9. You purified the total nucleic acids (gDNA and totalRNA) from an environmental sample. You want to perform PCRs on this sample and you want to know the exact amount of template DNA that you will put in each reaction tubes. How would you quantify the purified DNA to achieve this goal (chose between the methods that we discussed during the labs). Can you explain your choice?I would either use the qubit DNA kit, that quantifies the fluorescence emitted by a fluorophore that binds specifically to DNA and does not register the RNA signal, or the gel electrophoresis, where I can look specifically at the fluorescence of the DNA band and compare it to a band of known concentration.

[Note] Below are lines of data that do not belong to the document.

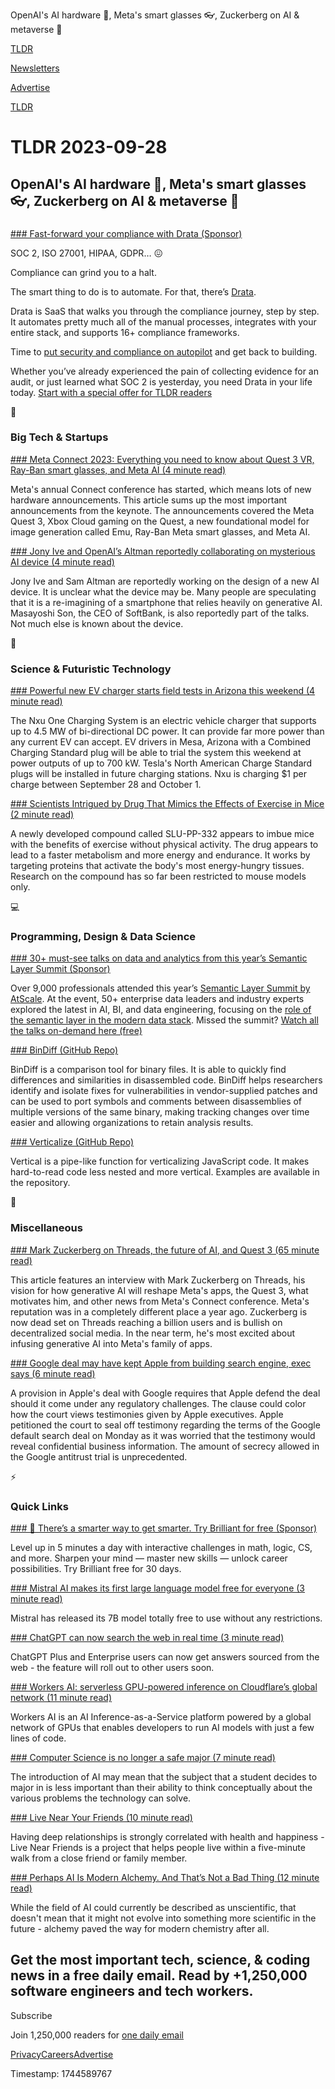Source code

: OpenAI's AI hardware 🤖, Meta's smart glasses 👓, Zuckerberg on AI & metaverse 🧑

[TLDR](/)

[Newsletters](/newsletters)

[Advertise](https://advertise.tldr.tech/)

[TLDR](/)

# TLDR 2023-09-28

## OpenAI's AI hardware 🤖, Meta's smart glasses 👓, Zuckerberg on AI & metaverse 🧑

### 

[### Fast-forward your compliance with Drata (Sponsor)](https://drata.com/partner/tldr?utm_source=tldr&amp;utm_medium=newsletter&amp;utm_campaign=DR_capture_tldr_all_ros_NA&amp;utm_content=request_a_demo&amp;utm_term=text)

SOC 2, ISO 27001, HIPAA, GDPR… 😖

Compliance can grind you to a halt.

The smart thing to do is to automate. For that, there’s [Drata](https://drata.com/partner/tldr?utm_campaign=DR_cap_tldr_all_sec-it_none_none_AMS_USCA_demo_requestdemo&utm_source=tldr&utm_medium=paidnewsletter&utm_content=request-demo_txt_v1&utm_term=USCA_all_sec-it_none_none).

Drata is SaaS that walks you through the compliance journey, step by step. It automates pretty much all of the manual processes, integrates with your entire stack, and supports 16+ compliance frameworks.

Time to [put security and compliance on autopilot](https://drata.com/partner/tldr?utm_source=tldr&utm_medium=newsletter&utm_campaign=DR_capture_tldr_all_ros_NA&utm_content=request_a_demo&utm_term=text) and get back to building.

Whether you’ve already experienced the pain of collecting evidence for an audit, or just learned what SOC 2 is yesterday, you need Drata in your life today. [Start with a special offer for TLDR readers](https://drata.com/partner/tldr?utm_source=tldr&utm_medium=newsletter&utm_campaign=DR_capture_tldr_all_ros_NA&utm_content=request_a_demo&utm_term=text)

📱

### Big Tech & Startups

[### Meta Connect 2023: Everything you need to know about Quest 3 VR, Ray-Ban smart glasses, and Meta AI (4 minute read)](https://techcrunch.com/2023/09/27/meta-connect-2023-quest-3-vr-everything-you-need-to-know/?utm_source=tldrnewsletter)

Meta's annual Connect conference has started, which means lots of new hardware announcements. This article sums up the most important announcements from the keynote. The announcements covered the Meta Quest 3, Xbox Cloud gaming on the Quest, a new foundational model for image generation called Emu, Ray-Ban Meta smart glasses, and Meta AI.

[### Jony Ive and OpenAI’s Altman reportedly collaborating on mysterious AI device (4 minute read)](https://arstechnica.com/information-technology/2023/09/jony-ive-and-openais-altman-reportedly-collaborating-on-mysterious-ai-device/?utm_source=tldrnewsletter)

Jony Ive and Sam Altman are reportedly working on the design of a new AI device. It is unclear what the device may be. Many people are speculating that it is a re-imagining of a smartphone that relies heavily on generative AI. Masayoshi Son, the CEO of SoftBank, is also reportedly part of the talks. Not much else is known about the device.

🚀

### Science & Futuristic Technology

[### Powerful new EV charger starts field tests in Arizona this weekend (4 minute read)](https://arstechnica.com/cars/2023/09/powerful-new-ev-charger-starts-field-tests-in-arizona-this-weekend/?utm_source=tldrnewsletter)

The Nxu One Charging System is an electric vehicle charger that supports up to 4.5 MW of bi-directional DC power. It can provide far more power than any current EV can accept. EV drivers in Mesa, Arizona with a Combined Charging Standard plug will be able to trial the system this weekend at power outputs of up to 700 kW. Tesla's North American Charge Standard plugs will be installed in future charging stations. Nxu is charging $1 per charge between September 28 and October 1.

[### Scientists Intrigued by Drug That Mimics the Effects of Exercise in Mice (2 minute read)](https://futurism.com/neoscope/exercise-exercise-drug-mice?utm_source=tldrnewsletter)

A newly developed compound called SLU-PP-332 appears to imbue mice with the benefits of exercise without physical activity. The drug appears to lead to a faster metabolism and more energy and endurance. It works by targeting proteins that activate the body's most energy-hungry tissues. Research on the compound has so far been restricted to mouse models only.

💻

### Programming, Design & Data Science

[### 30+ must-see talks on data and analytics from this year’s Semantic Layer Summit (Sponsor)](https://www.atscale.com/resource/2023-semantic-layer-summit-on-demand-sessions/?utm_medium=email&amp;utm_source=tldr&amp;utm_campaign=2023summit&amp;utm_content=null&amp;utm_term=ondemand)

Over 9,000 professionals attended this year’s [Semantic Layer Summit by AtScale](https://www.atscale.com/resource/2023-semantic-layer-summit-on-demand-sessions/?utm_medium=email&utm_source=tldr&utm_campaign=2023summit&utm_content=null&utm_term=ondemand). At the event, 50+ enterprise data leaders and industry experts explored the latest in AI, BI, and data engineering, focusing on the [role of the semantic layer in the modern data stack](https://www.atscale.com/resource/2023-semantic-layer-summit-on-demand-sessions/?utm_medium=email&utm_source=tldr&utm_campaign=2023summit&utm_content=null&utm_term=ondemand). Missed the summit? [Watch all the talks on-demand here (free)](https://www.atscale.com/resource/2023-semantic-layer-summit-on-demand-sessions/?utm_medium=email&utm_source=tldr&utm_campaign=2023summit&utm_content=null&utm_term=ondemand)

[### BinDiff (GitHub Repo)](https://github.com/google/bindiff?utm_source=tldrnewsletter)

BinDiff is a comparison tool for binary files. It is able to quickly find differences and similarities in disassembled code. BinDiff helps researchers identify and isolate fixes for vulnerabilities in vendor-supplied patches and can be used to port symbols and comments between disassemblies of multiple versions of the same binary, making tracking changes over time easier and allowing organizations to retain analysis results.

[### Verticalize (GitHub Repo)](https://github.com/laurentpayot/verticalize?utm_source=tldrnewsletter)

Vertical is a pipe-like function for verticalizing JavaScript code. It makes hard-to-read code less nested and more vertical. Examples are available in the repository.

🎁

### Miscellaneous

[### Mark Zuckerberg on Threads, the future of AI, and Quest 3 (65 minute read)](https://www.theverge.com/23889057/mark-zuckerberg-meta-ai-elon-musk-threads-quest-interview-decoder?utm_source=tldrnewsletter)

This article features an interview with Mark Zuckerberg on Threads, his vision for how generative AI will reshape Meta's apps, the Quest 3, what motivates him, and other news from Meta's Connect conference. Meta's reputation was in a completely different place a year ago. Zuckerberg is now dead set on Threads reaching a billion users and is bullish on decentralized social media. In the near term, he's most excited about infusing generative AI into Meta's family of apps.

[### Google deal may have kept Apple from building search engine, exec says (6 minute read)](https://arstechnica.com/tech-policy/2023/09/google-deal-may-have-kept-apple-from-building-search-engine-exec-says/?utm_source=tldrnewsletter)

A provision in Apple's deal with Google requires that Apple defend the deal should it come under any regulatory challenges. The clause could color how the court views testimonies given by Apple executives. Apple petitioned the court to seal off testimony regarding the terms of the Google default search deal on Monday as it was worried that the testimony would reveal confidential business information. The amount of secrecy allowed in the Google antitrust trial is unprecedented.

⚡

### Quick Links

[### 🧠 There’s a smarter way to get smarter. Try Brilliant for free (Sponsor)](https://brilliant.org/tldrtech/)

Level up in 5 minutes a day with interactive challenges in math, logic, CS, and more. Sharpen your mind — master new skills — unlock career possibilities. Try Brilliant free for 30 days.

[### Mistral AI makes its first large language model free for everyone (3 minute read)](https://techcrunch.com/2023/09/27/mistral-ai-makes-its-first-large-language-model-free-for-everyone/?utm_source=tldrnewsletter)

Mistral has released its 7B model totally free to use without any restrictions.

[### ChatGPT can now search the web in real time (3 minute read)](https://www.theverge.com/2023/9/27/23892781/openai-chatgpt-live-web-results-browse-with-bing?utm_source=tldrnewsletter)

ChatGPT Plus and Enterprise users can now get answers sourced from the web - the feature will roll out to other users soon.

[### Workers AI: serverless GPU-powered inference on Cloudflare’s global network (11 minute read)](https://blog.cloudflare.com/workers-ai/?utm_source=tldrnewsletter)

Workers AI is an AI Inference-as-a-Service platform powered by a global network of GPUs that enables developers to run AI models with just a few lines of code.

[### Computer Science is no longer a safe major (7 minute read)](https://biz.crast.net/computer-science-is-no-longer-a-safe-major/?utm_source=tldrnewsletter)

The introduction of AI may mean that the subject that a student decides to major in is less important than their ability to think conceptually about the various problems the technology can solve.

[### Live Near Your Friends (10 minute read)](https://headlineshq.substack.com/p/issue-no-029-live-near-your-friends?utm_source=tldrnewsletter)

Having deep relationships is strongly correlated with health and happiness - Live Near Friends is a project that helps people live within a five-minute walk from a close friend or family member.

[### Perhaps AI Is Modern Alchemy. And That’s Not a Bad Thing (12 minute read)](https://thealgorithmicbridge.substack.com/p/perhaps-ai-is-modern-alchemy-and?utm_source=tldrnewsletter)

While the field of AI could currently be described as unscientific, that doesn't mean that it might not evolve into something more scientific in the future - alchemy paved the way for modern chemistry after all.

## Get the most important tech, science, & coding news in a free daily email. Read by +1,250,000 software engineers and tech workers.

Subscribe

Join 1,250,000 readers for [one daily email](/api/latest/tech)

[Privacy](/privacy)[Careers](https://jobs.ashbyhq.com/tldr.tech)[Advertise](/tech/advertise)

Timestamp: 1744589767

10. You want to identify the bacteria that are responsible for gasification of organic waste into methane. You’re given the possibility to collect samples from a productive plant to perform your studies. In this plant, every Monday the bioreactors are filled with organic waste, are locked for anaerobiosys and their methane emission is measured for one week. The plant consists of tree bioreactors. In each of them the production of methane begins after a different period every time. This week bioreactor 3 started producing methane after 2 days, bioreactor 2 after 3 days and n 1 after 5 days. You aim at identifying the bacteria responsible for this fermentation in order to inoculate them every Monday together with the waste and boost the plant productivity by anticipating the methane emission at day 1 in all the bioreactors. When (which day) and where (which bioreactor) would you collect the samples to perform your studies? How would you store them if it is necessary to wait before running your metagenomic experiments?I would collect samples from all the 3 bioreactors at day 1, suddenly after inoculum of the waste. I would then collect one sample from each bioreactor suddenly after production of methane has started. With this experimental set-up I should be able to identify the species whose concentration increases specifically at the moment of methane production in comparison with the moment of waste inoculation. Comparison of the three samples would be crucial to obtain a statistically significant result, moreover it may rise some hints about the different time course of the three inocula (e.g. they might have different starting concentrations of the useful bacteria or of competitor bacteria that grow on the same substrate but do not emit methane). I would flash freeze the samples immediately after collection and keep them at -80°C until the moment of extraction. I would thaw them either directly in extraction buffer or in a buffer that protects nucleic acids from enzymatic degradation.